**Your instructions:** The full set of records needs to be retyped exactly.

Saved entries:
»»

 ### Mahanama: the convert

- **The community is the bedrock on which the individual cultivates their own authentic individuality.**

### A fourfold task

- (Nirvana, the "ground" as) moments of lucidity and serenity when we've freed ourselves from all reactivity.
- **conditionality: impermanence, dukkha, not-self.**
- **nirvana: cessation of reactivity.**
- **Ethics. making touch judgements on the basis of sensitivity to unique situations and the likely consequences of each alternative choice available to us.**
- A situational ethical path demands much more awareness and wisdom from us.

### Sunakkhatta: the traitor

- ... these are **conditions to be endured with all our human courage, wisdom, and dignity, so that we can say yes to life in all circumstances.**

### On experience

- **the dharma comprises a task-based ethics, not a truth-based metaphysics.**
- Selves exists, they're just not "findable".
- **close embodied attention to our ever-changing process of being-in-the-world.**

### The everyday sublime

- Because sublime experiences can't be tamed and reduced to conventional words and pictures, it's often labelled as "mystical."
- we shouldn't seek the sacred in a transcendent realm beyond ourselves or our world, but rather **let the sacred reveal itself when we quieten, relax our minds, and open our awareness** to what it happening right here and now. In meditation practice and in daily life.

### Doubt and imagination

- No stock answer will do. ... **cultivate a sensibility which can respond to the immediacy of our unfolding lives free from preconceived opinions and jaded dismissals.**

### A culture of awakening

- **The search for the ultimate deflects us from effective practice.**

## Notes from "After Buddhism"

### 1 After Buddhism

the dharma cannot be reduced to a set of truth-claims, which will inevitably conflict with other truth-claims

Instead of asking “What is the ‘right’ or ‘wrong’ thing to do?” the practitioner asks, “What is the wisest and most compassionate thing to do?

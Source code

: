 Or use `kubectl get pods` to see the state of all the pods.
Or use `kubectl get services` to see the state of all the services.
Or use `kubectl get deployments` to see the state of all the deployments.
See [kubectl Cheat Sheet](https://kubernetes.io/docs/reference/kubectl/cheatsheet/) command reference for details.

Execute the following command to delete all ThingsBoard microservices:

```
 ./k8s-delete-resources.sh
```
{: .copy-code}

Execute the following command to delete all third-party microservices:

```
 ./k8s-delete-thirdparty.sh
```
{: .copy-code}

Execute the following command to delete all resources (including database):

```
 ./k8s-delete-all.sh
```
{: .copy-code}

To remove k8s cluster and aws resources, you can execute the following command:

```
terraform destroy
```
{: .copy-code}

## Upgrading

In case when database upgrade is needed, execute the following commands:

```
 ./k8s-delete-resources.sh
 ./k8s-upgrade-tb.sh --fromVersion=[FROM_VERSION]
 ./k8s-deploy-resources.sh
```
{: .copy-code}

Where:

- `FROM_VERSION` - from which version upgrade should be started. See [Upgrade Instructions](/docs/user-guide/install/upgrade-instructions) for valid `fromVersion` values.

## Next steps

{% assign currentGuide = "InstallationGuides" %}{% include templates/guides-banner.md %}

««

**Exercise solution:**
 ### Mahanama: the convert

- **The community is the bedrock on which the individual cultivates their own authentic individuality.**

### A fourfold task

- (Nirvana, the "ground" as) moments of lucidity and serenity when we've freed ourselves from all reactivity.
- **conditionality: impermanence, dukkha, not-self.**
- **nirvana: cessation of reactivity.**
- **Ethics. making touch judgements on the basis of sensitivity to unique situations and the likely consequences of each alternative choice available to us.**
- A situational ethical path demands much more awareness and wisdom from us.

### Sunakkhatta: the traitor

- ... these are **conditions to be endured with all our human courage, wisdom, and dignity, so that we can say yes to life in all circumstances.**

### On experience

- **the dharma comprises a task-based ethics, not a truth-based metaphysics.**
- Selves exists, they're just not "findable".
- **close embodied attention to our ever-changing process of being-in-the-world.**

### The everyday sublime

- Because sublime experiences can't be tamed and reduced to conventional words and pictures, it's often labelled as "mystical."
- we shouldn't seek the sacred in a transcendent realm beyond ourselves or our world, but rather **let the sacred reveal itself when we quieten, relax our minds, and open our awareness** to what it happening right here and now. In meditation practice and in daily life.

### Doubt and imagination

- No stock answer will do. ... **cultivate a sensibility which can respond to the immediacy of our unfolding lives free from preconceived opinions and jaded dismissals.**

### A culture of awakening

- **The search for the ultimate deflects us from effective practice.**

## Notes from "After Buddhism"

### 1 After Buddhism

the dharma cannot be reduced to a set of truth-claims, which will inevitably conflict with other truth-claims

Instead of asking “What is the ‘right’ or ‘wrong’ thing to do?” the practitioner asks, “What is the wisest and most compassionate thing to do?

Source code

: Or use `kubectl get pods` to see the state of all the pods.
Or use `kubectl get services` to see the state of all the services.
Or use `kubectl get deployments` to see the state of all the deployments.
See [kubectl Cheat Sheet](https://kubernetes.io/docs/reference/kubectl/cheatsheet/) command reference for details.

Execute the following command to delete all ThingsBoard microservices:

```
 ./k8s-delete-resources.sh
```
{: .copy-code}

Execute the following command to delete all third-party microservices:

```
 ./k8s-delete-thirdparty.sh
```
{: .copy-code}

Execute the following command to delete all resources (including database):

```
 ./k8s-delete-all.sh
```
{: .copy-code}

To remove k8s cluster and aws resources, you can execute the following command:

```
terraform destroy
```
{: .copy-code}

## Upgrading

In case when database upgrade is needed, execute the following commands:

```
 ./k8s-delete-resources.sh
 ./k8s-upgrade-tb.sh --fromVersion=[FROM_VERSION]
 ./k8s-deploy-resources.sh
```
{: .copy-code}

Where:

- `FROM_VERSION` - from which version upgrade should be started. See [Upgrade Instructions](/docs/user-guide/install/upgrade-instructions) for valid `fromVersion` values.

## Next steps

{% assign currentGuide = "InstallationGuides" %}{% include templates/guides-banner.md %}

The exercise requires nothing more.